The messages were uncovered during an investigation by the Independent Office for Police Conduct which analysed the behaviour of a now disbanded Westminster team between 2016 and 2018.
The investigation was one of the talking points during Wednesday's episode of Good Morning Britain where Susanna and co-presenter Adil Ray reacted to the Met Police statement about the findings from the investigation.
Watch the clip below:
The Met Police responded to the shocking findings in a statement in which they said they “are deeply sorry to everyone they have failed with their appalling conduct.”
In an unusual step, the watchdog published the offensive messages in full detail. They were sent over WhatsApp and Facebook and contained references to rape and sexual assault.
One text exchange said: “I would happily rape you” and “If I was single I would happily chloroform you.”
One officer was dubbed ‘mcrapey raperson’ in a WhatsApp message after he was rumoured to have brought a woman to a police station for sex.
A total of 14 officers were investigated and they were based at Charing Cross station at the time the messages were sent. Nine are still working, while another is currently working a staff role as a contractor.
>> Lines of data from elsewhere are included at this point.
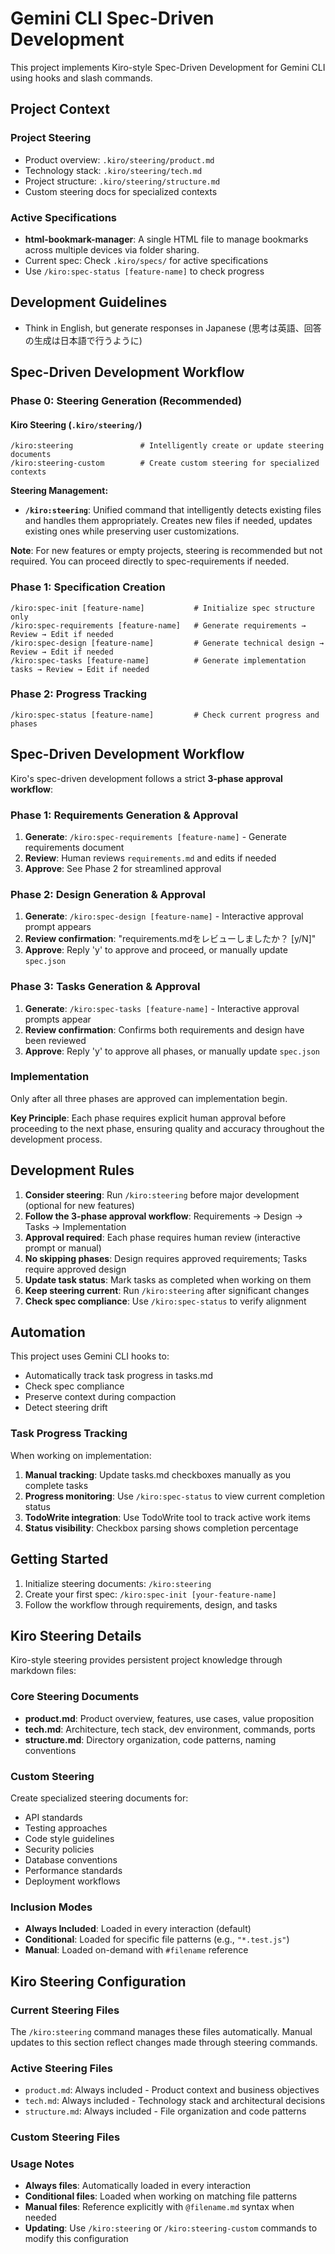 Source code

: # Gemini CLI Spec-Driven Development

This project implements Kiro-style Spec-Driven Development for Gemini CLI using hooks and slash commands.

## Project Context

### Project Steering
- Product overview: `.kiro/steering/product.md`
- Technology stack: `.kiro/steering/tech.md`
- Project structure: `.kiro/steering/structure.md`
- Custom steering docs for specialized contexts

### Active Specifications
- **html-bookmark-manager**: A single HTML file to manage bookmarks across multiple devices via folder sharing.
- Current spec: Check `.kiro/specs/` for active specifications
- Use `/kiro:spec-status [feature-name]` to check progress

## Development Guidelines
- Think in English, but generate responses in Japanese (思考は英語、回答の生成は日本語で行うように)

## Spec-Driven Development Workflow

### Phase 0: Steering Generation (Recommended)

#### Kiro Steering (`.kiro/steering/`)
```
/kiro:steering               # Intelligently create or update steering documents
/kiro:steering-custom        # Create custom steering for specialized contexts
```

**Steering Management:**
- **`/kiro:steering`**: Unified command that intelligently detects existing files and handles them appropriately. Creates new files if needed, updates existing ones while preserving user customizations.

**Note**: For new features or empty projects, steering is recommended but not required. You can proceed directly to spec-requirements if needed.

### Phase 1: Specification Creation
```
/kiro:spec-init [feature-name]           # Initialize spec structure only
/kiro:spec-requirements [feature-name]   # Generate requirements → Review → Edit if needed
/kiro:spec-design [feature-name]         # Generate technical design → Review → Edit if needed
/kiro:spec-tasks [feature-name]          # Generate implementation tasks → Review → Edit if needed
```

### Phase 2: Progress Tracking
```
/kiro:spec-status [feature-name]         # Check current progress and phases
```

## Spec-Driven Development Workflow

Kiro's spec-driven development follows a strict **3-phase approval workflow**:

### Phase 1: Requirements Generation & Approval
1. **Generate**: `/kiro:spec-requirements [feature-name]` - Generate requirements document
2. **Review**: Human reviews `requirements.md` and edits if needed
3. **Approve**: See Phase 2 for streamlined approval

### Phase 2: Design Generation & Approval
1. **Generate**: `/kiro:spec-design [feature-name]` - Interactive approval prompt appears
2. **Review confirmation**: "requirements.mdをレビューしましたか？ [y/N]"
3. **Approve**: Reply 'y' to approve and proceed, or manually update `spec.json`

### Phase 3: Tasks Generation & Approval
1. **Generate**: `/kiro:spec-tasks [feature-name]` - Interactive approval prompts appear
2. **Review confirmation**: Confirms both requirements and design have been reviewed
3. **Approve**: Reply 'y' to approve all phases, or manually update `spec.json`

### Implementation
Only after all three phases are approved can implementation begin.

**Key Principle**: Each phase requires explicit human approval before proceeding to the next phase, ensuring quality and accuracy throughout the development process.

## Development Rules

1. **Consider steering**: Run `/kiro:steering` before major development (optional for new features)
2. **Follow the 3-phase approval workflow**: Requirements → Design → Tasks → Implementation
3. **Approval required**: Each phase requires human review (interactive prompt or manual)
4. **No skipping phases**: Design requires approved requirements; Tasks require approved design
5. **Update task status**: Mark tasks as completed when working on them
6. **Keep steering current**: Run `/kiro:steering` after significant changes
7. **Check spec compliance**: Use `/kiro:spec-status` to verify alignment

## Automation

This project uses Gemini CLI hooks to:
- Automatically track task progress in tasks.md
- Check spec compliance
- Preserve context during compaction
- Detect steering drift

### Task Progress Tracking

When working on implementation:
1. **Manual tracking**: Update tasks.md checkboxes manually as you complete tasks
2. **Progress monitoring**: Use `/kiro:spec-status` to view current completion status
3. **TodoWrite integration**: Use TodoWrite tool to track active work items
4. **Status visibility**: Checkbox parsing shows completion percentage

## Getting Started

1. Initialize steering documents: `/kiro:steering`
2. Create your first spec: `/kiro:spec-init [your-feature-name]`
3. Follow the workflow through requirements, design, and tasks

## Kiro Steering Details

Kiro-style steering provides persistent project knowledge through markdown files:

### Core Steering Documents
- **product.md**: Product overview, features, use cases, value proposition
- **tech.md**: Architecture, tech stack, dev environment, commands, ports
- **structure.md**: Directory organization, code patterns, naming conventions

### Custom Steering
Create specialized steering documents for:
- API standards
- Testing approaches
- Code style guidelines
- Security policies
- Database conventions
- Performance standards
- Deployment workflows

### Inclusion Modes
- **Always Included**: Loaded in every interaction (default)
- **Conditional**: Loaded for specific file patterns (e.g., `"*.test.js"`)
- **Manual**: Loaded on-demand with `#filename` reference

## Kiro Steering Configuration

### Current Steering Files
The `/kiro:steering` command manages these files automatically. Manual updates to this section reflect changes made through steering commands.

### Active Steering Files
- `product.md`: Always included - Product context and business objectives
- `tech.md`: Always included - Technology stack and architectural decisions  
- `structure.md`: Always included - File organization and code patterns

### Custom Steering Files
<!-- Added by /kiro:steering-custom command -->
<!-- Example entries:
- `api-standards.md`: Conditional - `"src/api/**/*"`, `"**/*api*"` - API design guidelines
- `testing-approach.md`: Conditional - `"**/*.test.*"`, `"**/spec/**/*"` - Testing conventions
- `security-policies.md`: Manual - Security review guidelines (reference with @security-policies.md)
-->

### Usage Notes
- **Always files**: Automatically loaded in every interaction
- **Conditional files**: Loaded when working on matching file patterns
- **Manual files**: Reference explicitly with `@filename.md` syntax when needed
- **Updating**: Use `/kiro:steering` or `/kiro:steering-custom` commands to modify this configuration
Some messages also includes racist references to African Children and Auschwitz which were determined to be too offensive to publish.
The report from the investigation concluded with: “The team at Charing Cross where we identified these problems has now been disbanded, yet we have seen evidence of this behaviour in subsequent investigations.
“We believe these incidents are not isolated or simply the behaviour of a few ‘bad apples’.”
IOPC regional director Sal Naseem said: “Our investigation showed the officers’ use of ‘banter’ became a cover for bullying and harassment.
"Colleagues were afraid to speak out about these behaviours for fear of being ostracised, demeaned or told to get another job.”